Nugent tells Billboard.com that he has “well over a dozen” tracks written and “eight or nine that I have to capture on tape as soon as possible,” including a couple that were demoed in Waco, Texas, prior to his current concert tour. The tour’s title — “Trample the Weak, Hurdle the Dead” — will also be the title track of the album, which Nugent describes as “just a roustabout, a classic Motor City upheaval. You can hear my Mitch Ryder influences in there right away.”
Other songs Nugent has in place include a “grinder” called “I Love My Barbecue” and “I Still Believe,” which he likens to 1975’s “Motor City Madhouse.” And he compares “Never Stop Dreaming” to the Rascal’s “I Ain’t Gonna Eat Out My Heart Anymore” and says it was inspired by his hunting trips with terminally ill youth.
“When you spend time around a campfire with these families and little five-, six-, seven-year-old boys and girls…it’s so inspiring and so fortifying and so clear,” Nugent explains. “[‘Never Stop Dreaming’] is as pure as the ‘Fred Bear’ moment, just a magic piece of music.”
With his tour wrapping up on Sept. 5 in his home town of Detroit, Nugent plans to spend the late summer and early fall hunting bear and moose in Canada and deer in Wisconsin before hitting the studio in December with his band — bassist Greg Smith and drummer Mick Brown — at producer David Zaijcek’s studio in the same Texas village where Nugent now resides. “I love the convenience,” he explains. “I love being able to hunt in the morning, then go rock my balls off the rest of the day. It’s called balance. My spirit has never been more positive or energized.”
Nugent’s hunting did get him in a bit of trouble recently when he plead no contest to misdemeanor charges of killing an immature and baited buck during a taping of his Outdoor Channel show “Spirit of the Wild” in February. Nugent, who did not bait the deer but rather killed it in too close proximity to a baited area, paid a $1,750 fine for violating California hunting laws.
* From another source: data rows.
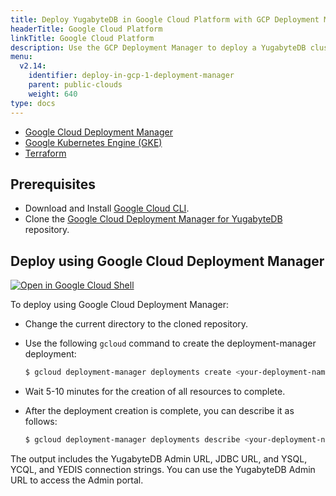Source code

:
 ```yaml
---
title: Deploy YugabyteDB in Google Cloud Platform with GCP Deployment Manager
headerTitle: Google Cloud Platform
linkTitle: Google Cloud Platform
description: Use the GCP Deployment Manager to deploy a YugabyteDB cluster in Google Cloud Platform.
menu:
  v2.14:
    identifier: deploy-in-gcp-1-deployment-manager
    parent: public-clouds
    weight: 640
type: docs
---
```


<ul class="nav nav-tabs-alt nav-tabs-yb">

  <li >
    <a href="../gcp-deployment-manager/" class="nav-link active">
      <i class="icon-shell"></i>
      Google Cloud Deployment Manager
    </a>
  </li>

  <li>
    <a href="../gke/" class="nav-link">
      <i class="fa-solid fa-cubes" aria-hidden="true"></i>
      Google Kubernetes Engine (GKE)
    </a>
  </li>

  <li >
    <a href="../terraform/" class="nav-link">
      <i class="icon-shell"></i>
      Terraform
    </a>
  </li>

</ul>

## Prerequisites

* Download and Install [Google Cloud CLI](https://cloud.google.com/sdk/docs/).
* Clone the [Google Cloud Deployment Manager for YugabyteDB](https://github.com/yugabyte/gcp-deployment-manager.git) repository.

## Deploy using Google Cloud Deployment Manager

[![Open in Google Cloud Shell](http://gstatic.com/cloudssh/images/open-btn.svg)](https://console.cloud.google.com/cloudshell/editor?cloudshell_git_repo=https%3A%2F%2Fgithub.com%2Fyugabyte%2Fgcp-deployment-manager.git)

To deploy using Google Cloud Deployment Manager:

* Change the current directory to the cloned repository.
* Use the following `gcloud` command to create the deployment-manager deployment:

    ```sh
    $ gcloud deployment-manager deployments create <your-deployment-name> --config=yugabyte-deployment.yaml
    ```

* Wait 5-10 minutes for the creation of all resources to complete.
* After the deployment creation is complete, you can describe it as follows:

    ```sh
    $ gcloud deployment-manager deployments describe <your-deployment-name>
    ```

The output includes the YugabyteDB Admin URL, JDBC URL, and YSQL, YCQL, and YEDIS connection strings. You can use the YugabyteDB Admin URL to access the Admin portal.
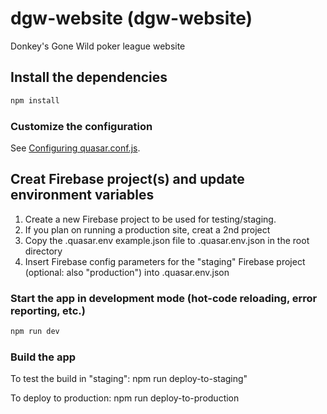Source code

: # dgw-website (dgw-website)

Donkey's Gone Wild poker league website

## Install the dependencies
```bash
npm install
```

### Customize the configuration
See [Configuring quasar.conf.js](https://quasar.dev/quasar-cli/quasar-conf-js).

## Creat Firebase project(s) and update environment variables
1. Create a new Firebase project to be used for testing/staging.
2. If you plan on running a production site, creat a 2nd project
3. Copy the .quasar.env example.json file to .quasar.env.json in the root directory
4. Insert Firebase config parameters for the "staging" Firebase project (optional: also "production") into .quasar.env.json

### Start the app in development mode (hot-code reloading, error reporting, etc.)
```bash
npm run dev
```

### Build the app
To test the build in "staging":
npm run deploy-to-staging"

To deploy to production:
npm run deploy-to-production

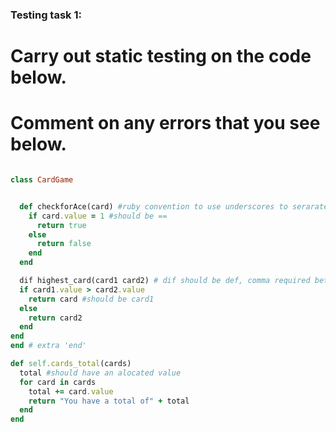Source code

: ### Testing task 1:

# Carry out static testing on the code below.
# Comment on any errors that you see below.
```ruby

class CardGame


  def checkforAce(card) #ruby convention to use underscores to serarate words, capiltal on the 'A' of ace
    if card.value = 1 #should be ==
      return true
    else
      return false
    end
  end

  dif highest_card(card1 card2) # dif should be def, comma required between arguments
  if card1.value > card2.value
    return card #should be card1
  else
    return card2
  end
end
end # extra 'end'

def self.cards_total(cards)
  total #should have an alocated value
  for card in cards
    total += card.value
    return "You have a total of" + total
  end
end
```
“I did not use bait, I didn’t see any bait and nobody in our group used any bait,” says Nugent, who was hunting with others during the trip. “We were only 100 yards from an apple orchard. Is that bait? I don’t know…I thought about fighting it and we probably could have won, but they were putting a lot of pressure on me and I pled no contest pretty much to save my buddies, who did nothing wrong, either.”